A intolerância existe e está sendo estimulado pelos dois lados da disputa, desde as provocações dos grupos à esquerda até as respostas dos grupos à direita, depois de uma eleição desastrosa em 2014, marcada por mentiras generalizadas e degradação da honra e da conduta pessoal do outro candidato, onde o vencedor foi “obrigado” pelas circunstâncias políticas e econômicas a adotar as medidas que sempre rechaçou e criticou quando foram adotadas pelos oponentes, com isso, percebemos que, mais uma vez, estamos deixando passar um momento crucial de discutirmos nossos verdadeiros problemas, os custos desta postergação teremos que discutir num outro momento de nossa história.

A política é importante, e refletir sobre tudo isto é fundamental, o brasileiro cada vez mais está se conscientizando da importância das questões políticas para sua vida cotidiana, desde os recursos que faltam para suprir as demandas em saúde, educação e segurança até a ineficiência das políticas públicas que são oferecidas pelo Estado, marcadas pela burocracia e pela inconstância, toda esta descoberta por parte da população deve ser comemorada, tudo é positivo e fundamental para que construamos um futuro melhor e mais igualitário.
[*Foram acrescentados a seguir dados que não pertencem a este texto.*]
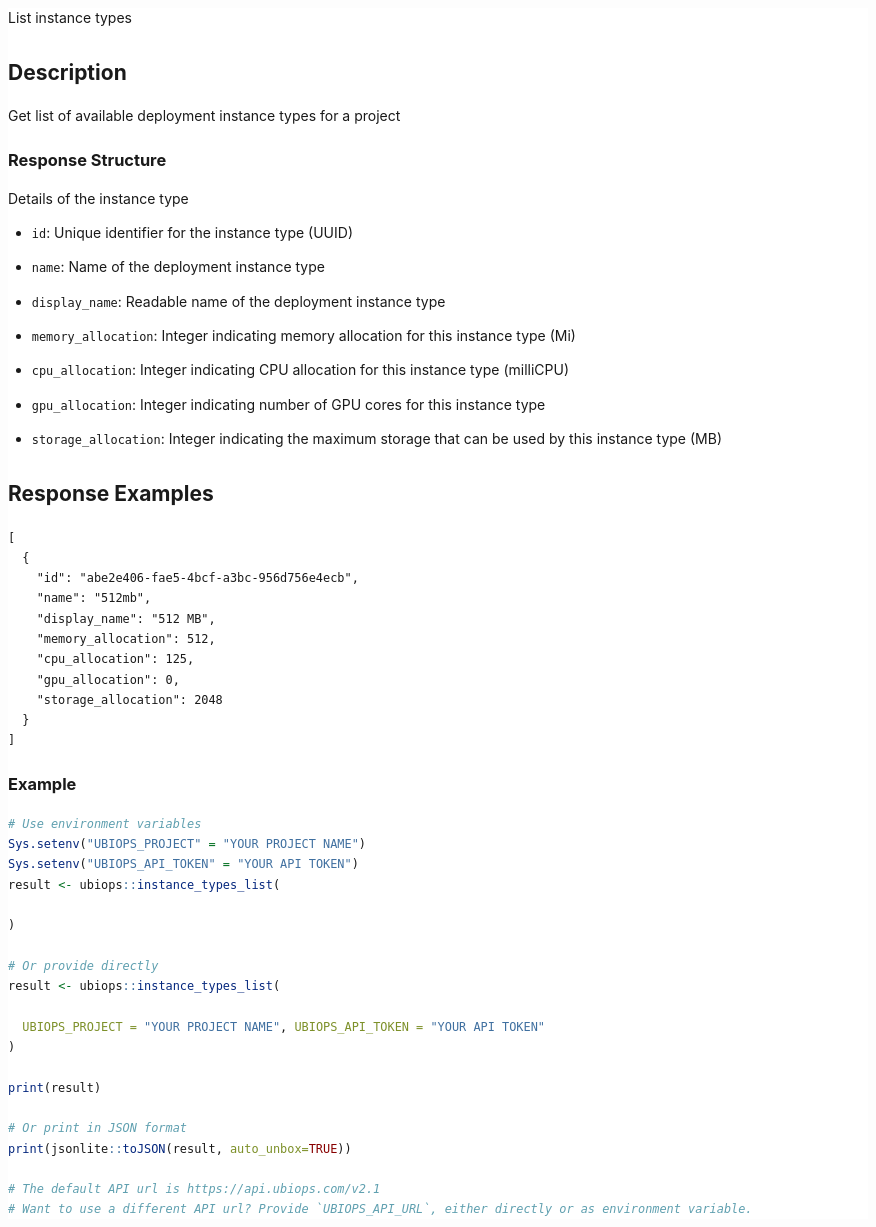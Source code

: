 List instance types

## Description
Get list of available deployment instance types for a project

### Response Structure
Details of the instance type

- `id`: Unique identifier for the instance type (UUID)

- `name`: Name of the deployment instance type

- `display_name`: Readable name of the deployment instance type

- `memory_allocation`: Integer indicating memory allocation for this instance type (Mi)

- `cpu_allocation`: Integer indicating CPU allocation for this instance type (milliCPU)

- `gpu_allocation`: Integer indicating number of GPU cores for this instance type

- `storage_allocation`: Integer indicating the maximum storage that can be used by this instance type (MB)

## Response Examples

```
[
  {
    "id": "abe2e406-fae5-4bcf-a3bc-956d756e4ecb",
    "name": "512mb",
    "display_name": "512 MB",
    "memory_allocation": 512,
    "cpu_allocation": 125,
    "gpu_allocation": 0,
    "storage_allocation": 2048
  }
]
```

### Example
```R
# Use environment variables
Sys.setenv("UBIOPS_PROJECT" = "YOUR PROJECT NAME")
Sys.setenv("UBIOPS_API_TOKEN" = "YOUR API TOKEN")
result <- ubiops::instance_types_list(
  
)

# Or provide directly
result <- ubiops::instance_types_list(
  
  UBIOPS_PROJECT = "YOUR PROJECT NAME", UBIOPS_API_TOKEN = "YOUR API TOKEN"
)

print(result)

# Or print in JSON format
print(jsonlite::toJSON(result, auto_unbox=TRUE))

# The default API url is https://api.ubiops.com/v2.1
# Want to use a different API url? Provide `UBIOPS_API_URL`, either directly or as environment variable.
```
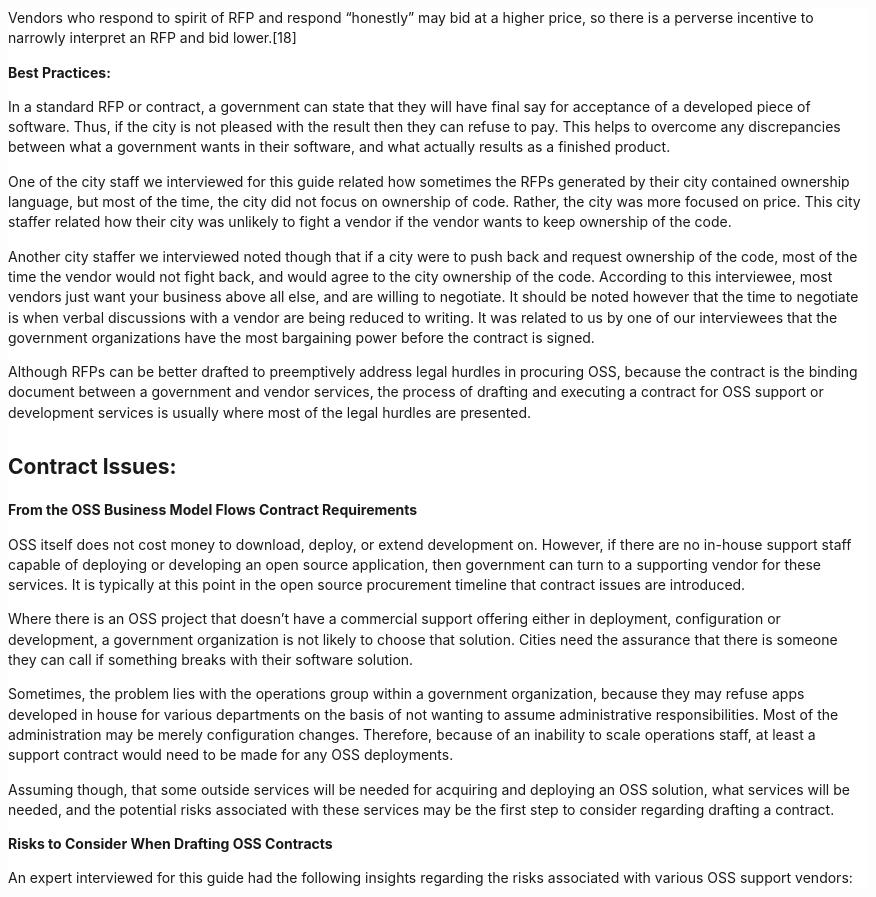 Vendors who respond to spirit of RFP and respond “honestly” may bid at a higher price, so there is a perverse incentive to narrowly interpret an RFP and bid lower.[18]

**Best Practices:**

In a standard RFP or contract, a government can state that they will have final say for acceptance of a developed piece of software. Thus, if the city is not pleased with the result then they can refuse to pay. This helps to overcome any discrepancies between what a government wants in their software, and what actually results as a finished product.

One of the city staff we interviewed for this guide related how sometimes the RFPs generated by their city contained ownership language, but most of the time, the city did not focus on ownership of code. Rather, the city was more focused on price. This city staffer related how their city was unlikely to fight a vendor if the vendor wants to keep ownership of the code.

Another city staffer we interviewed noted though that if a city were to push back and request ownership of the code, most of the time the vendor would not fight back, and would agree to the city ownership of the code. According to this interviewee, most vendors just want your business above all else, and are willing to negotiate. It should be noted however that the time to negotiate is when verbal discussions with a vendor are being reduced to writing. It was related to us by one of our interviewees that the government organizations have the most bargaining power before the contract is signed.

Although RFPs can be better drafted to preemptively address legal hurdles in procuring OSS, because the contract is the binding document between a government and vendor services, the process of drafting and executing a contract for OSS support or development services is usually where most of the legal hurdles are presented.

Contract Issues:
----------------

**From the OSS Business Model Flows Contract Requirements**

OSS itself does not cost money to download, deploy, or extend development on. However, if there are no in-house support staff capable of deploying or developing an open source application, then government can turn to a supporting vendor for these services. It is typically at this point in the open source procurement timeline that contract issues are introduced.

Where there is an OSS project that doesn’t have a commercial support offering either in deployment, configuration or development, a government organization is not likely to choose that solution. Cities need the assurance that there is someone they can call if something breaks with their software solution.

Sometimes, the problem lies with the operations group within a government organization, because they may refuse apps developed in house for various departments on the basis of not wanting to assume administrative responsibilities. Most of the administration may be merely configuration changes. Therefore, because of an inability to scale operations staff, at least a support contract would need to be made for any OSS deployments.

Assuming though, that some outside services will be needed for acquiring and deploying an OSS solution, what services will be needed, and the potential risks associated with these services may be the first step to consider regarding drafting a contract.

**Risks to Consider When Drafting OSS Contracts**

An expert interviewed for this guide had the following insights regarding the risks associated with various OSS support vendors:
Nesta situação, onde o debate se extrema e a violência cresce, levando pessoas a atitudes extremadas e autoritárias, faz-se fundamental que entendamos que para construir um país melhor e mais justo, que além do governo e dos governantes de plantão, é importante que todos os cidadãos assumam suas responsabilidades e aceitem participar ativamente desta construção, que exige esforços, dedicação, espirito crítico e paciência, pois um país melhor dificilmente será visto por esta geração, mas visitará o país num período de algumas décadas.

 

 

Ary Ramos
Ary Ramos
Doutor em Sociologia (Unesp)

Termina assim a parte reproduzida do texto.